ASEAN played an important role as an interface between Myanmar and the international community during the humanitarian response to Cyclone Nargis, which destroyed much of the Irrawaddy Delta in 2008.
ASEAN countries have a stake in this outcome because whenever Rohingyas must flee violence, they invariably end up on the beaches of Thailand, Malaysia, Indonesia, and occasionally Australia. Australia can help ASEAN overcome a lack of resolve and unanimity to act quickly and decisively.
Secondly, several hundred thousand new Rohingya arrivals in Bangladesh have joined a population of at least 400,000 Rohingya who live in squalid camps in Cox’s Bazaar, along the border.
If they can’t return home safely and they can’t remain in Bangladesh, then many may take to boats, generating a fresh wave of people seeking asylum across the region, including in Australia.
Then there is the growing concern about the spread of Islamist extremism in south-east Asia. A protracted humanitarian crisis in Bangladesh has the potential to be a fertile recruiting ground for militants, and this is not in the interest of Myanmar, Bangladesh, ASEAN or Australia.
Also, Australia is seeking a seat on the UN Human Rights Council. One way to burnish its credentials is to show human rights leadership on a crisis that has the potential to destabilise the region.
We’ve got the resources
Australia has modestly but effectively led regional coalitions to resolve emergent crises in the past.
For instance, in 1993, then foreign minister Gareth Evans was a driving force in generating the momentum for a UN-mandated international mission to bring about a peaceful and democratic Cambodia.
Similarly, in 1999, when violence broke out after the East Timor referendum results showed clear support for independence, Australia took a principled stand and led a coalition to restore peace and order, drawing in support of key ASEAN partners such as Thailand, the Philippines, Malaysia and Singapore.
As Bangladesh struggles to cope with the newly-arrived Rohingya refugees, and Myanmar unhelpfully blocks international humanitarian agencies from resuming their work in Rakhine State, Australia should also lead in providing urgently needed humanitarian assistance.
Today, the Australian government has a more robust capability to provide humanitarian assistance and disaster relief than ever before.
With the navy’s new amphibious ships, and experience in effective multi-agency cooperation displayed in responding to a string of disasters in recent years, Australia is best placed to offer to form the foundation of a multinational and multiagency coalition to respond to this massive humanitarian crisis.
The time to act is now. Australia has long been a middle power acting like a small power but it can accomplish a great deal when it rises to the occasion.
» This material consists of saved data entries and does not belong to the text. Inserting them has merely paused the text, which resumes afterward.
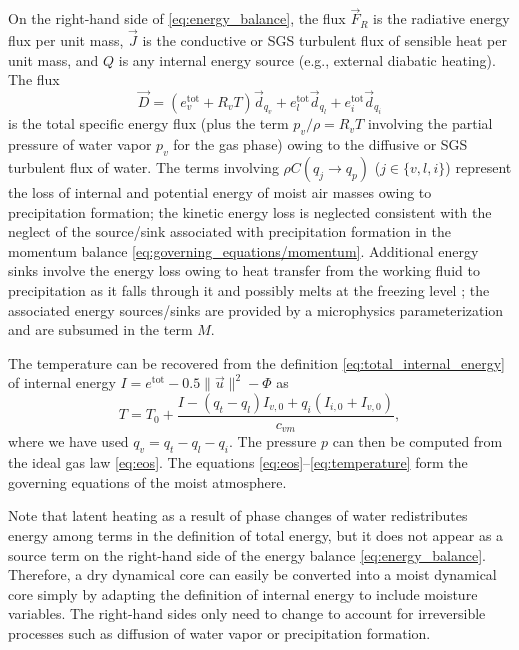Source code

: \documentclass{article}
\begin{document}
On the right-hand side of \eqref{eq:energy_balance}, the flux $\vec{F}_R$ is the radiative energy flux per unit mass, $\vec{J}$ is the conductive or SGS turbulent flux of sensible heat per unit mass, and $Q$ is any internal energy source (e.g., external diabatic heating). The flux 
\begin{equation}
\vec{D} = (e_v^{\mathrm{tot}} + R_v T) \vec{d}_{q_v} + e_l^{\mathrm{tot}} \vec{d}_{q_l} +  e_i^{\mathrm{tot}} \vec{d}_{q_i}
\end{equation}
is the total specific energy flux (plus the term $p_v/\rho = R_v T$ involving the partial pressure of water vapor $p_v$ for the gas phase) owing to the diffusive or SGS turbulent flux of water. The terms involving $\rho C(q_j \rightarrow q_p)$ ($j \in \{ v, l, i \}$) represent the loss of internal and potential energy of moist air masses owing to precipitation formation; the kinetic energy loss is neglected consistent with the neglect of the source/sink associated with precipitation formation in the momentum balance \eqref{eq:governing_equations/momentum}. Additional energy sinks involve the energy loss owing to heat transfer from the working fluid to precipitation as it falls through it and possibly melts at the freezing level \citep{Raymond13b}; the associated energy sources/sinks are provided by a microphysics parameterization and are subsumed in the term $M$.

The temperature can be recovered from the definition \eqref{eq:total_internal_energy} of internal energy $I = e^{\mathrm{tot}} - 0.5 \| \vec{u} \|^2 - \Phi$  as 
\begin{equation}
    T = T_0 + \frac{I - (q_t - q_l) I_{v,0} + q_i (I_{i,0} + I_{v,0})}{c_{vm}},
    \label{eq:temperature}
\end{equation}
where we have used $q_v = q_t - q_l - q_i$. The pressure $p$ can then be computed from the ideal gas law \eqref{eq:eos}. The equations \eqref{eq:eos}--\eqref{eq:temperature} form the governing equations of the moist atmosphere.

Note that latent heating as a result of phase changes of water redistributes energy among terms in the definition of total energy, but it does not appear as a source term on the right-hand side of the energy balance \eqref{eq:energy_balance}. Therefore, a dry dynamical core can easily be converted into a moist dynamical core simply by adapting the definition of internal energy to include moisture variables. The right-hand sides only need to change to account for irreversible processes such as diffusion of water vapor or precipitation formation. 
\end{document}
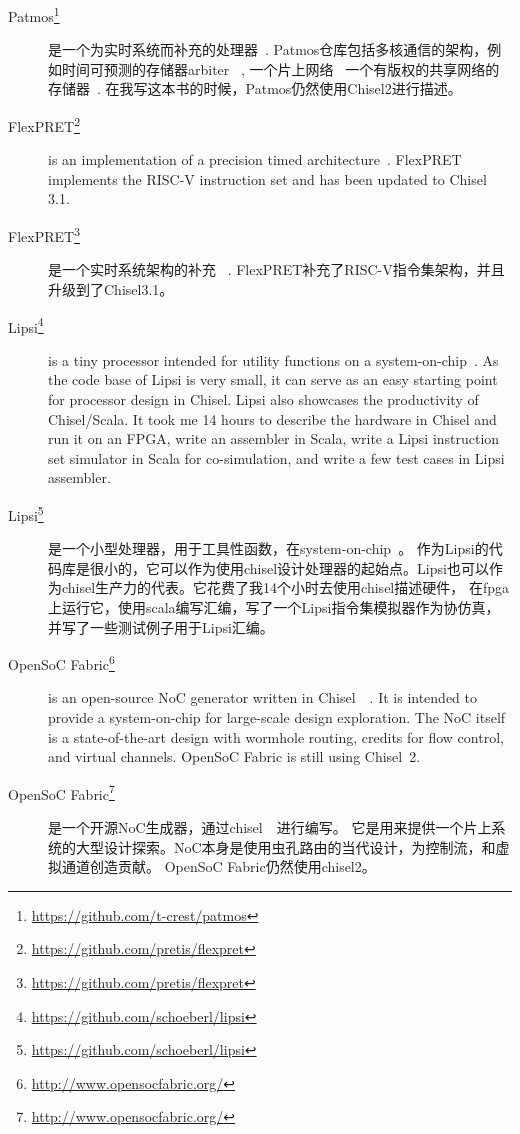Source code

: \documentclass[%
    10pt,
    headinclude, footexclude,
    openright, %
    notitlepage,
    cleardoubleempty,
    headsepline,
    pointlessnumbers,
    bibtotoc, idxtotoc,
    ]{scrbook}
\newcommand{\myref}[2]{\href{#1}{#2}}
\renewcommand{\myref}[2]{{#2}{\footnote{\url{#1}}}}
\begin{document}
{\begin{description}
\item[\myref{https://github.com/t-crest/patmos}{Patmos}] 是一个为实时系统而补充的处理器~\cite{patmos:rts2018}.
Patmos仓库包括多核通信的架构，例如时间可预测的存储器arbiter~\cite{t-crest:memnoc}
, 一个片上网络~\cite{s4nocni:arcs2019}
一个有版权的共享网络的存储器~\cite{t-crest:ownspm}.
在我写这本书的时候，Patmos仍然使用Chisel2进行描述。

\item[\myref{https://github.com/pretis/flexpret}{FlexPRET}] is an implementation of a
precision timed architecture~\cite{Zimmer:EECS-2015-181}. FlexPRET implements
the RISC-V instruction set and has been updated to Chisel 3.1.

\item[\myref{https://github.com/pretis/flexpret}{FlexPRET}] 是一个实时系统架构的补充
~\cite{Zimmer:EECS-2015-181}. FlexPRET补充了RISC-V指令集架构，并且升级到了Chisel3.1。

\item[\myref{https://github.com/schoeberl/lipsi}{Lipsi}] is a tiny processor intended
for utility functions on a system-on-chip~\cite{lipsi:arcs2018}. As the code base of
Lipsi is very small, it can serve as an easy starting point for processor design in Chisel.
Lipsi also showcases the productivity of Chisel/Scala. It took me 14 hours to describe the
hardware in Chisel and run it on an FPGA, write an assembler in Scala, write a
Lipsi instruction set simulator in Scala for co-simulation, and write a few test cases
in Lipsi assembler.

\item[\myref{https://github.com/schoeberl/lipsi}{Lipsi}]是一个小型处理器，用于工具性函数，在system-on-chip~\cite{lipsi:arcs2018}。
作为Lipsi的代码库是很小的，它可以作为使用chisel设计处理器的起始点。Lipsi也可以作为chisel生产力的代表。它花费了我14个小时去使用chisel描述硬件，
在fpga上运行它，使用scala编写汇编，写了一个Lipsi指令集模拟器作为协仿真，并写了一些测试例子用于Lipsi汇编。

\item[\myref{http://www.opensocfabric.org/}{OpenSoC Fabric}] is an open-source NoC
generator written in Chisel~~\cite{OpenSoC:ispass2016}. It is intended to provide a
system-on-chip for large-scale design exploration. The NoC itself is a state-of-the-art design with wormhole routing, credits for flow control, and virtual channels.
OpenSoC Fabric is still using Chisel~2.

\item[\myref{http://www.opensocfabric.org/}{OpenSoC Fabric}] 是一个开源NoC生成器，通过chisel~~\cite{OpenSoC:ispass2016}进行编写。
它是用来提供一个片上系统的大型设计探索。NoC本身是使用虫孔路由的当代设计，为控制流，和虚拟通道创造贡献。
OpenSoC Fabric仍然使用chisel2。



\end{description}}
\end{document}

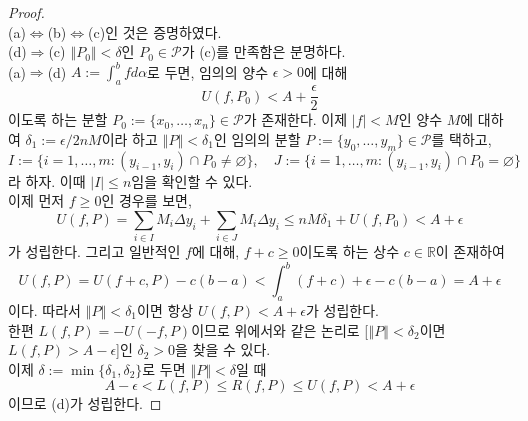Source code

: \documentclass[11pt]{book}
\numberwithin{equation}{chapter}
\def\RR{\mathbb{R}}
\def\eps{\epsilon}
\def\calP{\mathcal{P}}
\newcommand{\abs}[1]{\left\vert#1\right\vert}
\newcommand{\norm}[1]{\left\Vert#1\right\Vert}
\theoremstyle{definition}
\begin{document}
\begin{proof}
    \quad\\
    (a)\(\Leftrightarrow\)(b)\(\Leftrightarrow\)(c)인 것은 증명하였다.\\
    (d)\(\Rightarrow\)(c) \(\norm{P_0} < \delta\)인 \(P_0 \in \calP\)가 (c)를 만족함은 분명하다.\\
    (a)\(\Rightarrow\)(d) \(\displaystyle A := \int_a^b f d\alpha\)로 두면, 임의의 양수 \(\eps > 0\)에 대해
    \[
        U(f, P_0) < A + \frac{\eps}{2}
    \]
    이도록 하는 분할 \(P_0 := \{x_0, \ldots, x_n\} \in \calP\)가 존재한다. 이제 \(\abs{f} < M\)인 양수 \(M\)에 대하여 \(\delta_1 := \eps / 2nM\)이라 하고 \(\norm{P} < \delta_1\)인 임의의 분할 \(P := \{y_0, \ldots, y_m\} \in \calP\)를 택하고,
    \[
        I := \{i = 1, \ldots, m : (y_{i-1}, y_i) \cap P_0 \ne \varnothing\}, \quad J := \{i = 1, \ldots, m : (y_{i-1}, y_i) \cap P_0 = \varnothing\}
    \]
    라 하자. 이때 \(\abs{I} \le n\)임을 확인할 수 있다.\\
    이제 먼저 \(f \ge 0\)인 경우를 보면,
    \[
        U(f, P) = \sum_{i \in I} M_i \Delta y_i + \sum_{i \in J} M_i \Delta y_i \le nM\delta_1 + U(f, P_0) < A + \eps
    \]
    가 성립한다. 그리고 일반적인 \(f\)에 대해, \(f + c \ge 0\)이도록 하는 상수 \(c \in \RR\)이 존재하여
    \[
        U(f, P) = U(f+c, P) - c(b-a) < \int_a^b (f+c) + \eps - c(b-a) = A + \eps
    \]
    이다. 따라서 \(\norm{P} < \delta_1\)이면 항상 \(U(f, P) < A + \eps\)가 성립한다.\\
    한편 \(L(f, P) = -U(-f, P)\)이므로 위에서와 같은 논리로 [\(\norm{P} < \delta_2\)이면 \(L(f, P) > A - \eps\)]인 \(\delta_2 > 0\)을 찾을 수 있다.\\
    이제 \(\delta := \min \{\delta_1, \delta_2\}\)로 두면 \(\norm{P} < \delta\)일 때
    \[
        A - \eps < L(f, P) \le R(f, P) \le U(f, P) < A + \eps
    \]
    이므로 (d)가 성립한다.
\end{proof}
\end{document}
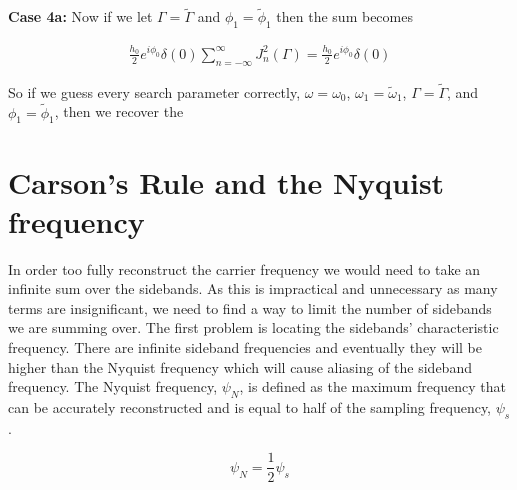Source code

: \documentclass[onecolumn, groupedaddress, 10pt]{revtex4-1}
\begin{document}
\textbf{Case 4a:} Now if we let $\Gamma = \widetilde{\Gamma}$ and $\phi_1 = \widetilde{\phi}_1$ then the sum becomes

\begin{align}
\frac{h_0}{2} e^{i\phi_0} \delta(0) \sum_{n=-\infty}^{\infty} J_n^2 (\Gamma) = \frac{h_0}{2} e^{i\phi_0} \delta(0)
\end{align}

So if we guess every search parameter correctly, $\omega = \omega_0$, $\omega_1 = \widetilde{\omega}_1$, $\Gamma = \widetilde{\Gamma}$, and $\phi_1 = \widetilde{\phi}_1$, then we recover the 







\section{Carson's Rule and the Nyquist frequency}
In order too fully reconstruct the carrier frequency we would need to take an infinite sum over the sidebands. As this is impractical and unnecessary as many terms are insignificant, we need to find a way to limit the number of sidebands we are summing over. The first problem is locating the sidebands' characteristic frequency. There are infinite sideband frequencies and eventually they will be higher than the Nyquist frequency which will cause aliasing of the sideband frequency. The Nyquist frequency, $\psi_N$, is defined as the maximum frequency that can be accurately reconstructed and is equal to half of the sampling frequency, $\psi_s$.

\begin{equation}
\psi_N = \frac{1}{2}\psi_s
\end{equation}
\end{document}
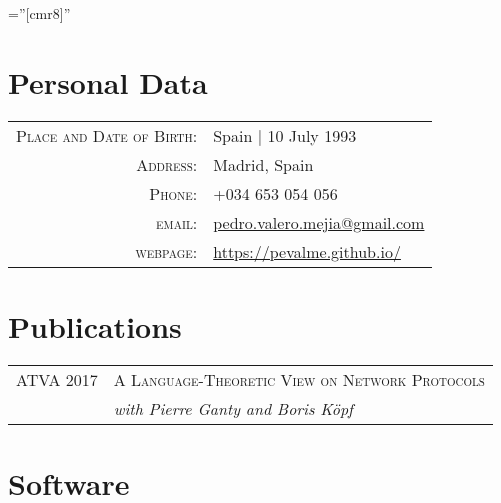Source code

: \documentclass[a4paper,10pt]{article} %
\begin{document}
\pagestyle{empty} %

\font\fb=''[cmr8]'' %


\par{\bigskip\par} %

\section{Personal Data}

\begin{tabular}{rl}
\textsc{Place and Date of Birth:} & Spain  | 10 July 1993 \\
\textsc{Address:} & Madrid, Spain \\
\textsc{Phone:} & +034 653 054 056\\
\textsc{email:} & \href{mailto:pedro.valero.mejia@gmail.com}{pedro.valero.mejia@gmail.com} \\
\textsc{webpage:} & \href{https://pevalme.github.io/}{https://pevalme.github.io/}\\
\end{tabular}


\section{Publications}
\begin{tabular}{rl}
\textsc{ATVA} 2017 & \textsc{A Language-Theoretic View on Network Protocols} \\
& \textit{with Pierre Ganty and Boris Köpf} \\
\end{tabular}


\section{Software}
\end{document}
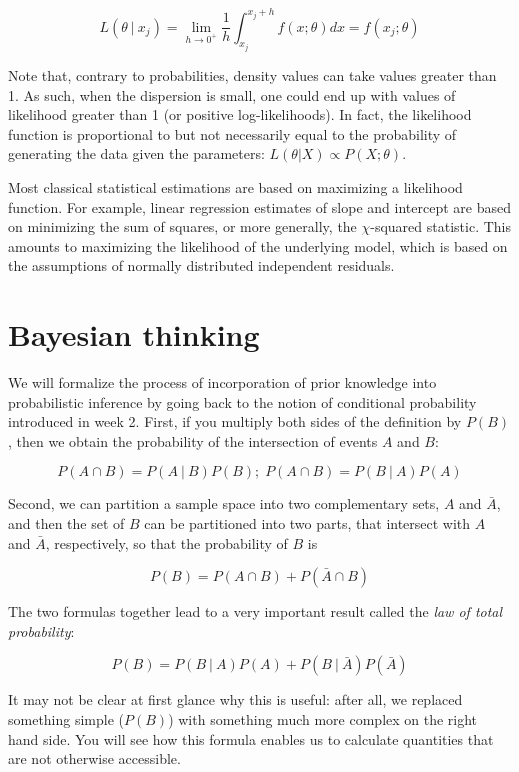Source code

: \documentclass[
  letterpaper,
  DIV=11,
  numbers=noendperiod]{scrreprt}
\begin{document}
\[
L(\theta \ \vert \ x_j) = \lim_{h \to 0^+} \frac{1}{h} \int_{x_j}^{x_j + h} f(x ; \theta) dx = f(x_j ; \theta)
\]

Note that, contrary to probabilities, density values can take values
greater than 1. As such, when the dispersion is small, one could end up
with values of likelihood greater than 1 (or positive log-likelihoods).
In fact, the likelihood function is proportional to but not necessarily
equal to the probability of generating the data given the parameters:
\(L(\theta\vert X) \propto P(X; \theta)\).

Most classical statistical estimations are based on maximizing a
likelihood function. For example, linear regression estimates of slope
and intercept are based on minimizing the sum of squares, or more
generally, the \(\chi\)-squared statistic. This amounts to maximizing
the likelihood of the underlying model, which is based on the
assumptions of normally distributed independent residuals.

\hypertarget{bayesian-thinking}{%
\section{Bayesian thinking}\label{bayesian-thinking}}

We will formalize the process of incorporation of prior knowledge into
probabilistic inference by going back to the notion of conditional
probability introduced in week 2. First, if you multiply both sides of
the definition by \(P(B)\), then we obtain the probability of the
intersection of events \(A\) and \(B\):

\[P(A \cap B) = P(A \ \vert \ B) P(B); \;  P(A \cap B) = P(B \ \vert \ A) P(A) \]

Second, we can partition a sample space into two complementary sets,
\(A\) and \(\bar A\), and then the set of \(B\) can be partitioned into
two parts, that intersect with \(A\) and \(\bar A\), respectively, so
that the probability of \(B\) is

\[P(B) = P(A \cap B) + P( \bar A\cap B)\]

The two formulas together lead to a very important result called the
\emph{law of total probability}:

\[
P(B) =  P(B \ \vert \ A) P(A) + P(B \ \vert \ \bar A)P(\bar A)
\]

It may not be clear at first glance why this is useful: after all, we
replaced something simple (\(P(B)\)) with something much more complex on
the right hand side. You will see how this formula enables us to
calculate quantities that are not otherwise accessible.
\end{document}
Australia should engage with its neighbours to find a solution to this crisis that, if left untended, could spiral further into chaos.
Australia needs first to call for Myanmar to allow humanitarian agencies and independent monitors into Rakhine State.
It should be a leader in the effort to support the Bangladeshi authorities in responding to the overwhelming needs within Bangladesh.
These are the starting points for a wider coalition in which Australia should play a leading role.
John Blaxland is professor of international security and intelligence studies, director of the ANU Southeast Asia Institute, and Head of the Strategic and Defence Studies Centre at the ANU.
Elaine Pearson is the Australia director of Human Rights Watch.